ARQUITECTURAS INVISIBLES (2)
3.
Con todo y mi escepticismo crónico, sé que la “construcción de un filme”, si se quiere perdurable, ha de responder a las mismas condiciones que Vitrubio comentara en la Roma pre-cristiana, con relación a la arquitectura convencional: firmitas, utilitas, venustas (resistencia, funcionalidad y belleza). Por lo general, los filmes todavía suelen construirse en función de, y como resultado, la belleza se confunde con la ganancia, mientras que por resistencia se entiende el simple apego al modelo hegemónico o predominante, ese que ante todo garantiza el respaldo crítico de una mayoría. En uno de los artículos más famosos de Alexandre Astruc, publicado en 1948 en el número 144 de la revista L’Ecran Francais, todavía puede leerse lo siguiente:
"Hay que entender que hasta ahora el cine solo ha sido un espectáculo, cosa que obedece exactamente al hecho de que todos los films se proyectan en unas salas. Pero con el desarrollo del 16 mm y de la televisión, se acerca el día en que cada cual tendrá en su casa unos aparatos de proyección e irá a alquilar al librero de la esquina unos films escritos sobre cualquier tema y sobre cualquier forma, tanto crítica literaria o novela como ensayo sobre las matemáticas, historia, divulgación, etc. Entonces ya no podremos hablar de un cine. Habrá unos cines como hay ahora unas literaturas, pues el cine, al igual que la literatura, antes de ser un arte especial, es un lenguaje que puede expresar cualquier sector del pensamiento".

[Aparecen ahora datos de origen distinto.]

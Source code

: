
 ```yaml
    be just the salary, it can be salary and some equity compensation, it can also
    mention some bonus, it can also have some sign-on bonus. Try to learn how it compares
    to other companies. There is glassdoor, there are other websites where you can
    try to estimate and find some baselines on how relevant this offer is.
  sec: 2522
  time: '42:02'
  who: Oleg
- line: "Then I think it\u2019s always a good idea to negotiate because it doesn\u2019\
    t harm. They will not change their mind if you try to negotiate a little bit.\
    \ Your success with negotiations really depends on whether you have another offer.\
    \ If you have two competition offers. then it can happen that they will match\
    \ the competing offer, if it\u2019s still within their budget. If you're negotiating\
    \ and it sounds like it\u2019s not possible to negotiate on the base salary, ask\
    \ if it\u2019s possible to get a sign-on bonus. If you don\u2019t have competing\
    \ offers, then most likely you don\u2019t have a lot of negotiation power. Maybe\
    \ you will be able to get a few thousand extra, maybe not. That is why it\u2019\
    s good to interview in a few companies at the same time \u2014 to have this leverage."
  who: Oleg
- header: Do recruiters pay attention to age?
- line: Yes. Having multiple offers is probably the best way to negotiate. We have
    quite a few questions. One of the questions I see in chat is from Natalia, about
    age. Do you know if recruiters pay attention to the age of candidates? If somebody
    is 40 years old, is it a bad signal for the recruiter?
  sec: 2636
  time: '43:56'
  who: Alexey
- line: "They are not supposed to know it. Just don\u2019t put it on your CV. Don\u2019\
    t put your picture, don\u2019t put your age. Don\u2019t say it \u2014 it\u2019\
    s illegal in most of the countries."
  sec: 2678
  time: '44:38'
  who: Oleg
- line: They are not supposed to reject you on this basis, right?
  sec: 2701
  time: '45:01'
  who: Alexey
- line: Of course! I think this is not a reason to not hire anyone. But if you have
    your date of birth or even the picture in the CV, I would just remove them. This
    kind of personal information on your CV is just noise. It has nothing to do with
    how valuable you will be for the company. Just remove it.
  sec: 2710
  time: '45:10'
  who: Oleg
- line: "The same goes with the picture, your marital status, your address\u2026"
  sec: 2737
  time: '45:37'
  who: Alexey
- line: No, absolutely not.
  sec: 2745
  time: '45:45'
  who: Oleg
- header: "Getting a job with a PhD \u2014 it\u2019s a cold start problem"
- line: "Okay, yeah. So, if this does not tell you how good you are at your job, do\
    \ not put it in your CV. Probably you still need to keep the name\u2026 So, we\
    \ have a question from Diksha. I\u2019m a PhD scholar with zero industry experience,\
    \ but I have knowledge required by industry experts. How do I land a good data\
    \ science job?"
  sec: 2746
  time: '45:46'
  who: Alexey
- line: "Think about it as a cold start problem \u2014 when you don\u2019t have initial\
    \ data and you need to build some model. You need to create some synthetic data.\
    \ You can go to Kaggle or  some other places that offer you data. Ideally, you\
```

Como todo pensador incómodo, Astruc intentaba anticiparse a lo que el sentido común de su época consideraba como lo “normal”, deslizando un punto de vista embriagado de profecías (las mismas que el nuevo siglo, con la apoteosis de los medios de comunicación electrónicos y digitales, hoy se ven todos los días confirmadas). Pero si bien los espacios para recepcionar el cine se han modificado de una manera ciertamente insospechada, el lenguaje utilizado en la construcción de ese cine sigue siendo, lamentablemente, el mismo que en los años treinta alcanzara, sobre todo gracias a Hollywood, el estatus de institucional. Desde entonces, el rasero utilizado por el público y también por una parte de la crítica para evaluar la calidad en “la construcción de un filme”, ha partido casi siempre de una petición de principio: esa que pregona que un buen filme solo es posible construirlo utilizando el lenguaje de Hollywood y sucedáneos.
4.
Me atrevería a jurar que la historia más reciente del cine ha sido la historia de los esfuerzos de ciertos realizadores por refutar esa idea. Entre esos cineastas están los latinoamericanos, si bien aclaro que con el esfuerzo no creo se tenga que pretender la supresión de un lenguaje que, antes de cosificarse y convertirse en una pasarela interminable de lugares comunes, supo legar a la cultura audivisual del mundo títulos que siguen resultando hoy referencias insoslayables. Con Ticio Escobar, más bien creo que “cuestionar la dependencia no es demonizar lo ajeno sino interceptarlo y seleccionar lo que sirve a los proyectos propios” . En todo caso, la intención debería estar encaminada a hacer ver que, además de ese modelo de representación existen otros: ni superiores ni inferiores, solo auténticamente distintos. No fue hasta los años cincuenta que el cine latinoamericano comenzó a tomar conciencia colectiva de su otredad, con lo cual ingresaría en esa Historia (con mayúscula) donde un filme ya no es un simple filme, sino antes la huella de un forcejeo espiritual colectivo, que expresa hasta por omisión determinados valores o expectativas sociales. Antes de los cincuenta, Latinoamérica contaba con los casos aislados de Fernando de Fuentes (Vámonos con Pancho Villa/ 1935) o Emilio Fernández (María Candelaria/ 1944) en México, o de Mario Peixoto (Límite/ 1929) y Humberto Mauro (Ganga Bruta/ 1933) en Brasil, o de Mario Soffici (Viento norte/ 1937) y Lucas Demare (La guerra gaucha/ 1942) en Argentina, o Ramón Peón (La Virgen de la Caridad/ 1930) en Cuba, por citar solo algunos, pero amén de un número más bien exiguo de realizadores (si se compara con el que integra a las grandes industrias), podía apreciarse una absoluta desarticulación interna. Es a partir de los cincuenta, y la ya mítica escuela de Santa Fe, que el cine latinoamericano adquiere una personalidad o una imagen específica y al mismo tiempo universal, apoyado en dos términos que todavía se suelen reiterar con sospechosa altisonancia: novedad y latinoamericanidad.